» Task objective: Of the lines below, count those containing the word "Kozuno". Reply with the number alone.
##### Material for this exercise
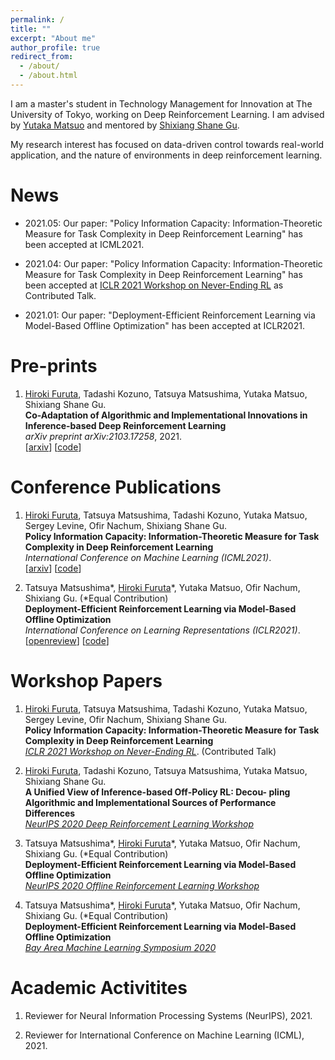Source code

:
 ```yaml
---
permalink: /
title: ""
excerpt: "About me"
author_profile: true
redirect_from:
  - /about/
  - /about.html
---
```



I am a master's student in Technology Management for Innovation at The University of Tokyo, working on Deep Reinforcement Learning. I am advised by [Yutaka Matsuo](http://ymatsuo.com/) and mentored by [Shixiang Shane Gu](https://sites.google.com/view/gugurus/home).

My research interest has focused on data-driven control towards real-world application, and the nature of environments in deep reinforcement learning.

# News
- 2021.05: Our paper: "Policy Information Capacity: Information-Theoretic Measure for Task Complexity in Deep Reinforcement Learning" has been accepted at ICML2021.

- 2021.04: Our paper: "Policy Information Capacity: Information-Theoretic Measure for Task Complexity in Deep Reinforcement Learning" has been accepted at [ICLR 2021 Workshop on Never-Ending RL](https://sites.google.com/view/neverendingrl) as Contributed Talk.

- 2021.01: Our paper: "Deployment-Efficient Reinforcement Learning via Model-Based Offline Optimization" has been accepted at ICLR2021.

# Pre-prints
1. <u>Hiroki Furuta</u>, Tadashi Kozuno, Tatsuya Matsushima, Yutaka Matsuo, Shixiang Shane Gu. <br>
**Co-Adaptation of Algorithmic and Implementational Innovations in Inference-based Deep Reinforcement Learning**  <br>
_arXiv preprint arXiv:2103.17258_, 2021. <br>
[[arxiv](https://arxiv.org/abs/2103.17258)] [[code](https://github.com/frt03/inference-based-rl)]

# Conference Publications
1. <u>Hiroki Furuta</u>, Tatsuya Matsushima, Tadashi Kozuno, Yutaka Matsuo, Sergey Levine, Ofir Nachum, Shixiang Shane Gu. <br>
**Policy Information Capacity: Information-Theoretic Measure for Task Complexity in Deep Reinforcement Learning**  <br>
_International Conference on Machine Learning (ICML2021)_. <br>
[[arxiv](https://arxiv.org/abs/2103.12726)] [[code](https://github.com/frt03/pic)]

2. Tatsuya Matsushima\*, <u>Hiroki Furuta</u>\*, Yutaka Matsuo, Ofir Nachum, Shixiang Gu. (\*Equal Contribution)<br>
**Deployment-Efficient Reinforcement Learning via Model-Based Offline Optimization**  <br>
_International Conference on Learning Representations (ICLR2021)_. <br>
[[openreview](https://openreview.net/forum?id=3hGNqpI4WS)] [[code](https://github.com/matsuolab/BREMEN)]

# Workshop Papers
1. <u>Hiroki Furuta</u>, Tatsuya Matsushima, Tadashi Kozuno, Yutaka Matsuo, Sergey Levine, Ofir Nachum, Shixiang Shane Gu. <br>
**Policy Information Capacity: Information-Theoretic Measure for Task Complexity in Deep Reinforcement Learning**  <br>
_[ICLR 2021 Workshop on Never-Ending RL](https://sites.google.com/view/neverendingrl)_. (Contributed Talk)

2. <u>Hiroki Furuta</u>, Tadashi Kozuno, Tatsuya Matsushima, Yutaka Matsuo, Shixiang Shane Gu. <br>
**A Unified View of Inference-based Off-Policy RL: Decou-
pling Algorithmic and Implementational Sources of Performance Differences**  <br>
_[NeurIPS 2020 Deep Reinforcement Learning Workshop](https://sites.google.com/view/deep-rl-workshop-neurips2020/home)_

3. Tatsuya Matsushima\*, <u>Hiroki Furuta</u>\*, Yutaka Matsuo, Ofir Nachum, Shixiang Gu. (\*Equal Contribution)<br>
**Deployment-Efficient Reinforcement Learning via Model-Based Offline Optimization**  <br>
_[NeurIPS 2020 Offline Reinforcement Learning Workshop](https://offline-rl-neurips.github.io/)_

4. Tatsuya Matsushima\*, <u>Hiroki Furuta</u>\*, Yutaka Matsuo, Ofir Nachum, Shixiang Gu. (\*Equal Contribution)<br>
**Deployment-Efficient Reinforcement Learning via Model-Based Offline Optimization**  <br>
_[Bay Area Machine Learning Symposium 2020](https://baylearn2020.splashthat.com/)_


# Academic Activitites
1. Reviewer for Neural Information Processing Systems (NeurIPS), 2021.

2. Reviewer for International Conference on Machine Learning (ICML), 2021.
##########
##### Material for this exercise
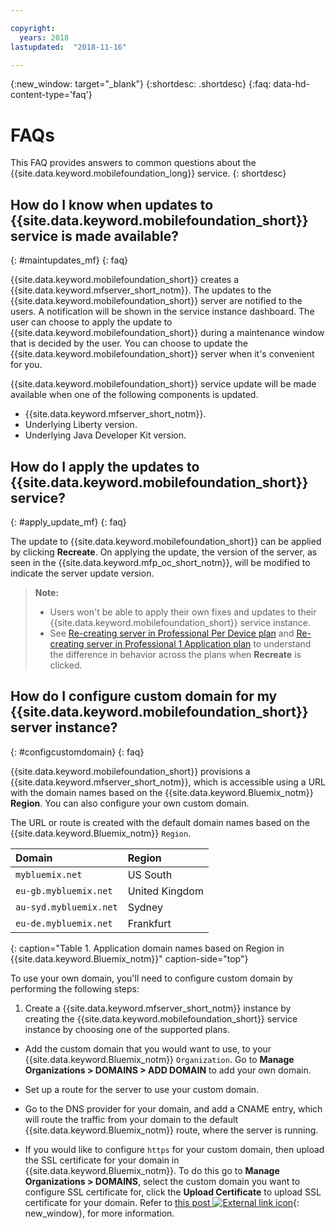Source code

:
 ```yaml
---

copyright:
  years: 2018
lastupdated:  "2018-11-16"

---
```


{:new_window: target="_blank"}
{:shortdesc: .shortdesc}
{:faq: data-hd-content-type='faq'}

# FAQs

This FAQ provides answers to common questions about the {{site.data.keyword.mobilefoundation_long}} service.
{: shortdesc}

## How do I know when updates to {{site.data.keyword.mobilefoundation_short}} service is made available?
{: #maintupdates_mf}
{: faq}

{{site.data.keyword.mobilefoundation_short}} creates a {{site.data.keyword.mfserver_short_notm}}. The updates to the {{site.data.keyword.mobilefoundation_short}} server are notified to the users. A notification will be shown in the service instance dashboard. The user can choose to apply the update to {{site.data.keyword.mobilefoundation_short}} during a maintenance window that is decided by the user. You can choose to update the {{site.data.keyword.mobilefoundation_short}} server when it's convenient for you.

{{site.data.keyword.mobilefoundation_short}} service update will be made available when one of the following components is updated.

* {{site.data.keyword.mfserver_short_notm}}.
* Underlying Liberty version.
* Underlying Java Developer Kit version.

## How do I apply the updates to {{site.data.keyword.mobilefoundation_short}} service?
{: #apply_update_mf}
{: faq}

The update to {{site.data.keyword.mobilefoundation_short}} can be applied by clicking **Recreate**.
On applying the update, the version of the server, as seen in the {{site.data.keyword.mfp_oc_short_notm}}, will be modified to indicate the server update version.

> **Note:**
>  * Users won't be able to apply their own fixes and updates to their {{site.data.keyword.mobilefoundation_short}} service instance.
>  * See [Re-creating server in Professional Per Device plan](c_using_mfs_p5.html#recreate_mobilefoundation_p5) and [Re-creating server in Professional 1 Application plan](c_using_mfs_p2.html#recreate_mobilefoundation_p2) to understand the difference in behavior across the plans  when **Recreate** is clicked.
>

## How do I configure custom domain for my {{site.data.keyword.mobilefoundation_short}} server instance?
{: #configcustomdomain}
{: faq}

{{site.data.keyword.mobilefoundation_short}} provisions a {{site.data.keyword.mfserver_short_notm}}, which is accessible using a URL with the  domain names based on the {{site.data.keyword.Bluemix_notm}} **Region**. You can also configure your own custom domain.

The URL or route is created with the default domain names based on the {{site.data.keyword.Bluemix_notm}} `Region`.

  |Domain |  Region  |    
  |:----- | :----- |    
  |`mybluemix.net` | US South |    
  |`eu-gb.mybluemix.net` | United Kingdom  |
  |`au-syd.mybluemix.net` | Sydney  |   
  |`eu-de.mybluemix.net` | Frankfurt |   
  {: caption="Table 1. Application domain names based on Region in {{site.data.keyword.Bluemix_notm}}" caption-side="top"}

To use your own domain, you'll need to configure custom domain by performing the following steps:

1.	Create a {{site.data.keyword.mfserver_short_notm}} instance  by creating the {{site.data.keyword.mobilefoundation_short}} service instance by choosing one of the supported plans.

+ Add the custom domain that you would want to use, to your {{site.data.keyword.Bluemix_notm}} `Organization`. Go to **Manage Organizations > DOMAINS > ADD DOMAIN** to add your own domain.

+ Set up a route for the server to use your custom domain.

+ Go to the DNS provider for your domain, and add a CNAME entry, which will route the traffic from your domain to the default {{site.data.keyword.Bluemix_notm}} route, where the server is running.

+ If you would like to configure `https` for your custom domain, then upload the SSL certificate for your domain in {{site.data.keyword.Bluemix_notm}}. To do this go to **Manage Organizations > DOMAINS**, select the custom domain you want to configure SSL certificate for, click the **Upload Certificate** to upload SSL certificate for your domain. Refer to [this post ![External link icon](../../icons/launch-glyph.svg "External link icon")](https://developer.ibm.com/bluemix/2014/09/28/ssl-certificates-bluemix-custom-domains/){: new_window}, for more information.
##########
» Solution: 4